Understanding Society, a British study supported by the Economic and Social Research Council has brought out some interesting details about attitudes and relationships of its people.
Involving a fund of 48.9 million pounds of the taxpayer's money, 40,000 families and a period of the next twenty years, the first findings have come out less than a week after the governement started measuring national happiness to gauge the level of satisfaction people living in Britain have in their lives.
The happiest relationships seemed to be enjoyed by young, married couples who do not have children yet. Couples who have been in a relationship for less than five years can expect to be happy in their lives, compared to those who have been in longer-term arrangements. 60 per cent of the 1,268 young people surveyed have stated that they were "completely satisfied" with their family life.

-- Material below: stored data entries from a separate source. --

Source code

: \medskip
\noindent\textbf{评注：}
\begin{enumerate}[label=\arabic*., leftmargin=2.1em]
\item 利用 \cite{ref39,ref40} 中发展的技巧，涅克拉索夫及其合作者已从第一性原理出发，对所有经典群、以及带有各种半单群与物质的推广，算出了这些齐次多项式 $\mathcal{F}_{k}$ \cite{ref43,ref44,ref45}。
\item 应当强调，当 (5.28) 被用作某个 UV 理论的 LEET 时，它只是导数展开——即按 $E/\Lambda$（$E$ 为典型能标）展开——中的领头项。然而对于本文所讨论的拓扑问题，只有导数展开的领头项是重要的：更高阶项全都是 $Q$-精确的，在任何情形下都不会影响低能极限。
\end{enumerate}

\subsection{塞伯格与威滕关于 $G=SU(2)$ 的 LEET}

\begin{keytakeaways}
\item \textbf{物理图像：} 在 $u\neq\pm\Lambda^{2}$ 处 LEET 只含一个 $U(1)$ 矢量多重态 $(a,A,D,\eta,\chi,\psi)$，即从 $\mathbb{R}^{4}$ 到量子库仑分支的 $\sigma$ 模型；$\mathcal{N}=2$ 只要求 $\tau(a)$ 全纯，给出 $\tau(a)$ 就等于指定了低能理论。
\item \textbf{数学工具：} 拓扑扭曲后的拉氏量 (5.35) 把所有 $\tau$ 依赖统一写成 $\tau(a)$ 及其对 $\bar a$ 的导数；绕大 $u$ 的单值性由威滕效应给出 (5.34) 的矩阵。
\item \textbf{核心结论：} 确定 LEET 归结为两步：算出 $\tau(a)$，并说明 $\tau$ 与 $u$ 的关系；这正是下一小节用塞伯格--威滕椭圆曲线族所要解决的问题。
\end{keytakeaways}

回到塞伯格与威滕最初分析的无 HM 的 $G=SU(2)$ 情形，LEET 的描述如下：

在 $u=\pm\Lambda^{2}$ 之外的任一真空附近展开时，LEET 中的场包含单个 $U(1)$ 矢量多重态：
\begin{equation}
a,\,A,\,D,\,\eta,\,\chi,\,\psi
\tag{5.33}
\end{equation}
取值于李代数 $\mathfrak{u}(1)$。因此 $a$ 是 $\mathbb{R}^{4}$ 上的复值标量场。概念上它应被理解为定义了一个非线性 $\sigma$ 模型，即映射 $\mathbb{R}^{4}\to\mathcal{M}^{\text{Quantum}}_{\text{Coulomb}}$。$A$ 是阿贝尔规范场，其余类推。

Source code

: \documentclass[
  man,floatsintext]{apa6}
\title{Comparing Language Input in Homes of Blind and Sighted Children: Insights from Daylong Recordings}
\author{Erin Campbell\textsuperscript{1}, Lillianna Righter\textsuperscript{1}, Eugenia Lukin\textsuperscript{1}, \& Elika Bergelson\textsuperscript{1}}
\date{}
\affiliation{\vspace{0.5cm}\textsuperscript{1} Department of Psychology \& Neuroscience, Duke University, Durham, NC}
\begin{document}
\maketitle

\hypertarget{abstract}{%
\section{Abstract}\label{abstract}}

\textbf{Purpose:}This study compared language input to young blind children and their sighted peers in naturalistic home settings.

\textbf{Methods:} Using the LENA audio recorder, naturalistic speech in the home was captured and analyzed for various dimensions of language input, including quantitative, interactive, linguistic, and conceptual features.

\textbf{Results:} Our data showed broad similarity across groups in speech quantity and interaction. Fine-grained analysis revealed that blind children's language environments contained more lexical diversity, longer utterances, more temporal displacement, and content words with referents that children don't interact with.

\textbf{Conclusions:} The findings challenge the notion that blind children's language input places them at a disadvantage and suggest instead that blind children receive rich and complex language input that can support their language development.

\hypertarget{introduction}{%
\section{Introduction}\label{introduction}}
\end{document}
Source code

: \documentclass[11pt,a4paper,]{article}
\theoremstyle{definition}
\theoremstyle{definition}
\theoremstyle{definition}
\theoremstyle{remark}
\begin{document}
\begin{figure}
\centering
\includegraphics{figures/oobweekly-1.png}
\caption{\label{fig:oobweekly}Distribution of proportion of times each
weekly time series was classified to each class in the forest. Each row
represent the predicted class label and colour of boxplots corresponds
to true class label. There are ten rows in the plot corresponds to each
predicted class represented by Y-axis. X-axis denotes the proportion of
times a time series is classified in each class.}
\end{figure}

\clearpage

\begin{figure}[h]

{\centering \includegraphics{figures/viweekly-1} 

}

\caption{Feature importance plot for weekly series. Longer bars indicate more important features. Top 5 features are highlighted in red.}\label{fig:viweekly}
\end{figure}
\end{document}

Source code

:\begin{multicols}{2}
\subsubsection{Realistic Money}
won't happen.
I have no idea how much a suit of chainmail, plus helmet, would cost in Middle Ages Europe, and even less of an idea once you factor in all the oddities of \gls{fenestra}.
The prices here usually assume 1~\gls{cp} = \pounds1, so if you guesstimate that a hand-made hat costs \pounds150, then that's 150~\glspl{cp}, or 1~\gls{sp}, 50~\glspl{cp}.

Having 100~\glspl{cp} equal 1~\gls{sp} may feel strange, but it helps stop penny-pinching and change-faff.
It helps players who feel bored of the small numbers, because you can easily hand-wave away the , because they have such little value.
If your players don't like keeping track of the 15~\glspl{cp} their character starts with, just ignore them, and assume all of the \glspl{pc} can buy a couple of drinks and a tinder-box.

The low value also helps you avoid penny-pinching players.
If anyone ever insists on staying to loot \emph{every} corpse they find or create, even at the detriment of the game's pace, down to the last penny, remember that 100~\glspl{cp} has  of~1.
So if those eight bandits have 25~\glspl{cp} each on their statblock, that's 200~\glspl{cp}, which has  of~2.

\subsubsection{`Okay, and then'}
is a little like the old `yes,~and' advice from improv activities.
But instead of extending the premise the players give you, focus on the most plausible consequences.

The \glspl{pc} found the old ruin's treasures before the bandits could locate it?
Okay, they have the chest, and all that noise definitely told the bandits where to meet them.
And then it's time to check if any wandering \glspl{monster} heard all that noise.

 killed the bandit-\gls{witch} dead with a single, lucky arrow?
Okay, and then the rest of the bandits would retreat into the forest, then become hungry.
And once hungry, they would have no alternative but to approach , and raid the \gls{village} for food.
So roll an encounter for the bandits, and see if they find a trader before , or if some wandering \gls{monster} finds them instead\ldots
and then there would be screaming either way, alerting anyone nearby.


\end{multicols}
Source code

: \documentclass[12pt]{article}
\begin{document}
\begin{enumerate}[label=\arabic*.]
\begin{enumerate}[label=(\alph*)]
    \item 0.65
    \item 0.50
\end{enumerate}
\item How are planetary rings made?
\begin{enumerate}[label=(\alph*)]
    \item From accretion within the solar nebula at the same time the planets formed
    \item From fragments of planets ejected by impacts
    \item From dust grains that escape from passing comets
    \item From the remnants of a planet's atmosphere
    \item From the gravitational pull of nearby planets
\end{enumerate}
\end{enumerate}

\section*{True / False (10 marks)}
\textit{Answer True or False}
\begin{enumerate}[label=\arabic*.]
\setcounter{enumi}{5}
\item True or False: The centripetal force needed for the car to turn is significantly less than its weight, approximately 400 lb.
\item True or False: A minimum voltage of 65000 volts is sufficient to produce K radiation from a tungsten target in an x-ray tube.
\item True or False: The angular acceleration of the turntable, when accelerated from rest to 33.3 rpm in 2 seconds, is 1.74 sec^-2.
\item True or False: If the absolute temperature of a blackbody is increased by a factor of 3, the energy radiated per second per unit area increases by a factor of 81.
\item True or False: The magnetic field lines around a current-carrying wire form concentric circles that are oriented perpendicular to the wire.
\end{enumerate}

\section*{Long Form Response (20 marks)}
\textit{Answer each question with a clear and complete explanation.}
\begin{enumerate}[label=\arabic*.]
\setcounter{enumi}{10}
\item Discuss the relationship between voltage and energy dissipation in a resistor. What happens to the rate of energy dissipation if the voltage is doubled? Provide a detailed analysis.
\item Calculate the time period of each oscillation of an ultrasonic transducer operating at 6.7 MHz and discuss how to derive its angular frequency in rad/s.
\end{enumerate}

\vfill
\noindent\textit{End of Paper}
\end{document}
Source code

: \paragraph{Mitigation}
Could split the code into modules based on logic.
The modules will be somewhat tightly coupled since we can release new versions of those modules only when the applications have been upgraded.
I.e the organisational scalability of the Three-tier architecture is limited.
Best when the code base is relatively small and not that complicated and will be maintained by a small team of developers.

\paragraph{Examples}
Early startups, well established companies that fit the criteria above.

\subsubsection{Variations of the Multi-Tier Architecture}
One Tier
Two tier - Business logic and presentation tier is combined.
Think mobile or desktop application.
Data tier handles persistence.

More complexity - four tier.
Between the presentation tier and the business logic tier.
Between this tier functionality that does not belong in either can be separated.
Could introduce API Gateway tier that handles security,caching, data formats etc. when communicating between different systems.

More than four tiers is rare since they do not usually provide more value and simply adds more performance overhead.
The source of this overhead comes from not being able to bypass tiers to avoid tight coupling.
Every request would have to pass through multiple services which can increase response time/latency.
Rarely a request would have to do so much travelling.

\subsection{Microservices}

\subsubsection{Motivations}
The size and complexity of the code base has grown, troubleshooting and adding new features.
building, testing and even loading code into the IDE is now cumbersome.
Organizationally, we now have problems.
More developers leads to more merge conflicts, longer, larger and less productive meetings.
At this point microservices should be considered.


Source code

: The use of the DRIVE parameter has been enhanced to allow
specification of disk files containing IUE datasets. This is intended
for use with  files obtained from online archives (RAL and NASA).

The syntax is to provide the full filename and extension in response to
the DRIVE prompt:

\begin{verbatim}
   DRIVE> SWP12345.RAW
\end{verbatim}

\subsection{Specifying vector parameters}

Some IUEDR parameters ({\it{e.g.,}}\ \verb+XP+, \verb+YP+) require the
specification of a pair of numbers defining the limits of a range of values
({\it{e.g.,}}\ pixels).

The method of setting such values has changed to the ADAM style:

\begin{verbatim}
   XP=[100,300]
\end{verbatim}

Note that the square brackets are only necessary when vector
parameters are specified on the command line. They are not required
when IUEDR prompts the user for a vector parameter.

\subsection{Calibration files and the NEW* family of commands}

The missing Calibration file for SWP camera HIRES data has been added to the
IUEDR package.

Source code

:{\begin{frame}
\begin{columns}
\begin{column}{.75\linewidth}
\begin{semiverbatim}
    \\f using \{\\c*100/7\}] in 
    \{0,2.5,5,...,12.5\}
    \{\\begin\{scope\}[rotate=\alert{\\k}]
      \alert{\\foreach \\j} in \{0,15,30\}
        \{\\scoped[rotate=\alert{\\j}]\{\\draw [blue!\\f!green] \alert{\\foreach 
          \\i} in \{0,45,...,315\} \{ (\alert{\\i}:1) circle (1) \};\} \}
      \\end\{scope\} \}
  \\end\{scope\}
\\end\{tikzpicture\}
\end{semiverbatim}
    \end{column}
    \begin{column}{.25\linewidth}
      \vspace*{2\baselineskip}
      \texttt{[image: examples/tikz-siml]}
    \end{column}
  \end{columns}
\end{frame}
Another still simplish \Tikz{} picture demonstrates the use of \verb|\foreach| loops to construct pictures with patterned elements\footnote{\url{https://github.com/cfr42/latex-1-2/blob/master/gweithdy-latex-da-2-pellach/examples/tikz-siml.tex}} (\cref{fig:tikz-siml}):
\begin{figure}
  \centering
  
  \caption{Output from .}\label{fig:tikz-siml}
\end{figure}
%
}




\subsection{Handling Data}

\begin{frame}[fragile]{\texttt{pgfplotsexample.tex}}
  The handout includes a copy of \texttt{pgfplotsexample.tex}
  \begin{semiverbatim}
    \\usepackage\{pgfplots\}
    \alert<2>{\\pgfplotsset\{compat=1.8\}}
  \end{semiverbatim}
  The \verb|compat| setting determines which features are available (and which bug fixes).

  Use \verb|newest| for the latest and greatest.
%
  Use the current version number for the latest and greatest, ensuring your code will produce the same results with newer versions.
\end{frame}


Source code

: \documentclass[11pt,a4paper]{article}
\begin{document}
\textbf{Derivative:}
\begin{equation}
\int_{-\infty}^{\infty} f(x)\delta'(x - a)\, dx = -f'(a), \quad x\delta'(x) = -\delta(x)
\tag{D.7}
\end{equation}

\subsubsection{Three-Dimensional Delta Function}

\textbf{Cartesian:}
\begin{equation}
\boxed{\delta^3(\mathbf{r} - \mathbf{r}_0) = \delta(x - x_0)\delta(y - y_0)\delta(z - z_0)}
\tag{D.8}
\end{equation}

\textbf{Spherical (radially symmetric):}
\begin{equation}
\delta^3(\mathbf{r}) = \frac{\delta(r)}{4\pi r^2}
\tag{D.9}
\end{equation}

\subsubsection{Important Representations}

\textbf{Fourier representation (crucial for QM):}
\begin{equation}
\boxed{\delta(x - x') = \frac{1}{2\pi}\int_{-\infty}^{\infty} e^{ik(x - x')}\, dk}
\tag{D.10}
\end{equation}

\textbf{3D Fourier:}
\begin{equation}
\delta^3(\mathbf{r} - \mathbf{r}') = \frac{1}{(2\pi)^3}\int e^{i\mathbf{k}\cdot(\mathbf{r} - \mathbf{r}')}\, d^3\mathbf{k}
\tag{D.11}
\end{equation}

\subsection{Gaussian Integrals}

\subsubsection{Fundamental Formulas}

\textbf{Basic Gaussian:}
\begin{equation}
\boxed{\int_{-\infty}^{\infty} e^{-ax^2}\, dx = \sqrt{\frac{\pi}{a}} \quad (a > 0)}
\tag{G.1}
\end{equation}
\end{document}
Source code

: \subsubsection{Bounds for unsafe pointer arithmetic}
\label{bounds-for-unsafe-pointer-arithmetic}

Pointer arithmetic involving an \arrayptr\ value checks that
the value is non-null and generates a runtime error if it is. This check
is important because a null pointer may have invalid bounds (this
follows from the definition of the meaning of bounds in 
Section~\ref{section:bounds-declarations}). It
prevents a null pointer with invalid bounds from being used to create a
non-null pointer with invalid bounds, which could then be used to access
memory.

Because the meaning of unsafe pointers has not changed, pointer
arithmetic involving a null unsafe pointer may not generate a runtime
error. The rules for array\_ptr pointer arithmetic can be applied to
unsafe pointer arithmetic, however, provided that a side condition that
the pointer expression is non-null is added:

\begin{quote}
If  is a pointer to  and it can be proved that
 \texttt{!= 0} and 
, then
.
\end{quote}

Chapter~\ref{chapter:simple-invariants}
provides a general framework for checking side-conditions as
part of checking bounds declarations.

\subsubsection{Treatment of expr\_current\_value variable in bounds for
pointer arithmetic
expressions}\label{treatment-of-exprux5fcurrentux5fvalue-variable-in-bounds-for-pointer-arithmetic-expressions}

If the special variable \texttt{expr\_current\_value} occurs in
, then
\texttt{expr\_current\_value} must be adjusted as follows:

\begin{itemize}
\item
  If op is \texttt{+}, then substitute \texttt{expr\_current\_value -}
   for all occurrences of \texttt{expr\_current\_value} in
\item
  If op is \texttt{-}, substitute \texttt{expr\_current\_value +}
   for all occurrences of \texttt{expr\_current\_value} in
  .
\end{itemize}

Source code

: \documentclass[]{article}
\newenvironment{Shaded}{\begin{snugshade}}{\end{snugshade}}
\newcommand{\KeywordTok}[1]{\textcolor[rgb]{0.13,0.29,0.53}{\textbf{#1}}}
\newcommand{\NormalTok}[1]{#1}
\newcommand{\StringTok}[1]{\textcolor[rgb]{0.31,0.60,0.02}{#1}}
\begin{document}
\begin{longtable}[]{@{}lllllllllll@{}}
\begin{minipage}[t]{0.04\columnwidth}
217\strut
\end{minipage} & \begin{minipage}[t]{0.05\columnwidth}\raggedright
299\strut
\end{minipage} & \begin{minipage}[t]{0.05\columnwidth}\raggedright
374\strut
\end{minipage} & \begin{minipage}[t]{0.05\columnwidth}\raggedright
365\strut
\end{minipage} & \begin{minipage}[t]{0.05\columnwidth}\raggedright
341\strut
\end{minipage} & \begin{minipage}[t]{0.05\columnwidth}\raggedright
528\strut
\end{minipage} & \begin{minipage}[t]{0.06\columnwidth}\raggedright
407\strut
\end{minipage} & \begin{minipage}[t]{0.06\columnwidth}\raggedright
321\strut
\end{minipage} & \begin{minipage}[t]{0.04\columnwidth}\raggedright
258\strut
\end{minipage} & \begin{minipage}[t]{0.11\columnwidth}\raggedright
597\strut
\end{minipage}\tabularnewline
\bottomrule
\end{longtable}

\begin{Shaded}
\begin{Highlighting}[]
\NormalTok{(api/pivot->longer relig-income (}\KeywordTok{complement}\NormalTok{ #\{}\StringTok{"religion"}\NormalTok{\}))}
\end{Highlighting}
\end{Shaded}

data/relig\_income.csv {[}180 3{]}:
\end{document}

Older couples showed much less satisfaction in their lives, and women exhibited a greater decrease in happiness than men. Marriage made couples happier than other partnership arrangements. But a child seemed to spoil the contentment quotient, with parents of pre-school children among the unhappiest, although they did recapture some of their early happiness when the children grew up.
The study looked at various factors - unemployment, single-parent families, the importance of the traditional family unit in children's development, the number of siblings, sibling rivalry and poverty - that affected the level of happiness among the people.
"The findings will inform not only individual life choices but also government policy, directing efforts toward those who need it most," stated David Willetts, Minister for Universities and Science.
The study's intent is to "map the social landscape as the country recovers from the deepest recession for 60 years."